Understanding Your Commercial Lease: Tenant Improvement Allowances
Tenant improvement allowances are often one of the most important issues for a new tenant when finding and negotiating a commercial lease, especially when the tenant is a start-up. In basic terms, the tenant improvement allowance is the amount of capital the landlord is willing to put into the space for the specific requirements of the tenant’s particular use of the space. Another way of saying it is that tenant improvement allowances are the amount of money the landlord will spend to alter the structure, including on building walls and other partitions, modifying building systems, like plumbing, electrical, and HVAC, and making common space adjustments to facilitate your intended use. “Tenant improvement allowance” can mean many different things, but they are all basically a description of the landlord’s investment in your specific business’s improvements to the space as an incentive for you to sign the lease.
The tenant improvement allowance amount is an economic term that good brokers will help you understand and leverage early in the commercial leasing process. The tenant improvement allowance is generally a function of the type of space, the value of the modification to the landlord (particularly if you were to leave and the landlord had to find another tenant), your creditworthiness as a tenant, and the term of the lease.

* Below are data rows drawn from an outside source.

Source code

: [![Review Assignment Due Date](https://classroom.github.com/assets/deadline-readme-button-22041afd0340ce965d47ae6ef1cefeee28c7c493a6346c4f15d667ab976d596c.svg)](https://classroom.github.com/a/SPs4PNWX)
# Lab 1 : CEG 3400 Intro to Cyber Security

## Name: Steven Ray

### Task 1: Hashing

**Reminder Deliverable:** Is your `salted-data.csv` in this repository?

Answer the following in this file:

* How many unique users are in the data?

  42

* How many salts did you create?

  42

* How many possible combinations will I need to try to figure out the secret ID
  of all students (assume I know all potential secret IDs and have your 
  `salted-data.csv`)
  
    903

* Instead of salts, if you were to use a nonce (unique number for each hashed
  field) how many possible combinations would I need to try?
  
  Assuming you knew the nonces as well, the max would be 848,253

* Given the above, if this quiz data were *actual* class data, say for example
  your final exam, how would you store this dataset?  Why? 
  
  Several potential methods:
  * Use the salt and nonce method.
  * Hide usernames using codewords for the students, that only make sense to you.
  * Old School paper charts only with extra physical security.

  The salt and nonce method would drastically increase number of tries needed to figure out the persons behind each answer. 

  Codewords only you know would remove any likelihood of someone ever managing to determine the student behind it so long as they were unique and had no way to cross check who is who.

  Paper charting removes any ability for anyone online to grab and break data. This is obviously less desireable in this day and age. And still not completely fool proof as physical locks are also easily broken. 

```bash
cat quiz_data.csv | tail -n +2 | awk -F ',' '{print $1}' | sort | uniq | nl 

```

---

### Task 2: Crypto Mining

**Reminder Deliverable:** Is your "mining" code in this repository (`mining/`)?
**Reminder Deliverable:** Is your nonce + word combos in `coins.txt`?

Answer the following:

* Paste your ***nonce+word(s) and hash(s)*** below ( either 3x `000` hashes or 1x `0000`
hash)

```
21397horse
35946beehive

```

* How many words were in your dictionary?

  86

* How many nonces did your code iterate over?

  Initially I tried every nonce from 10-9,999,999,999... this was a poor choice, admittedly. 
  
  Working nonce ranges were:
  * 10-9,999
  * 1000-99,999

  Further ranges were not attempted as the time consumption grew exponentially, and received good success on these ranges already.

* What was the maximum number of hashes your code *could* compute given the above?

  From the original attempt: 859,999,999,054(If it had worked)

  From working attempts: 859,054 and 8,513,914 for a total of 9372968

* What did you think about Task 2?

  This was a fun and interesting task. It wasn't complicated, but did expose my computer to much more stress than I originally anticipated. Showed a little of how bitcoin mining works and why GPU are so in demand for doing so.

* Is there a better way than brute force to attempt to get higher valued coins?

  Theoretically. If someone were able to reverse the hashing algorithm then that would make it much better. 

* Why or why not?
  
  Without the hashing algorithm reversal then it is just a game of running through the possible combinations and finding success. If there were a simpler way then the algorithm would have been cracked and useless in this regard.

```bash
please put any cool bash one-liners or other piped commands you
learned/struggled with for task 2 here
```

Tenant improvement allowances are generally delivered by the landlord through the landlord’s “building out” the space. So you will want to understand what oversight you have to spend the tenant improvement allowance money as you please on making the space your own. Generally, the landlord will give you specific parameters for how the space will be built out and will reserve the right to choose all major players in the design and construction of your space, including choosing the general contractor and architect. The landlord will also try to ensure you will be on the hook for any delays, overages, and other build out risk. Your lease will generally describe tenant improvement allowances in a separate work letter, and they may also be described and affected by the “alterations” or similar clauses in your lease.
A savvy tenant will negotiate for outs if the landlord does not follow through with getting the tenant improvements finalized on schedule, and will also negotiate to have a choice in terms of who the landlord hires to build out the space and by extension how much the build out will cost.
A substantial tenant improvement allowance can help add instantly to your business’ credibility and ability to operate efficiently, so the tenant improvement allowance can be incredibly valuable. Customers and employees will react much more favorably to having an updated and comfortable space, and you may not be able to fund what is required upfront to provide that environment without the landlord’s help. So having a landlord who provides a tenant improvement allowance is much like having an investor who is banking on your future success. However, tenant improvement allowances almost always require some type of credit enhancement, whether it is a personal guarantee, a letter of credit, or an increased security deposit.
Tenant improvement allowances allow well-funded landlords to attract quality tenants and increase their chance of renting an otherwise marginal space—tenant improvement allowances can be used by landlords to finance the overhaul of outdated spaces, which provides another incentive for landlords to take the risk on building out a building for a start-up tenant.
A tenant improvement allowance can help your business get a jump start on a new space. But beware of “hidden” costs of build out and who takes on the risk that the tenant improvement allowance isn’t enough to facilitate your intended use.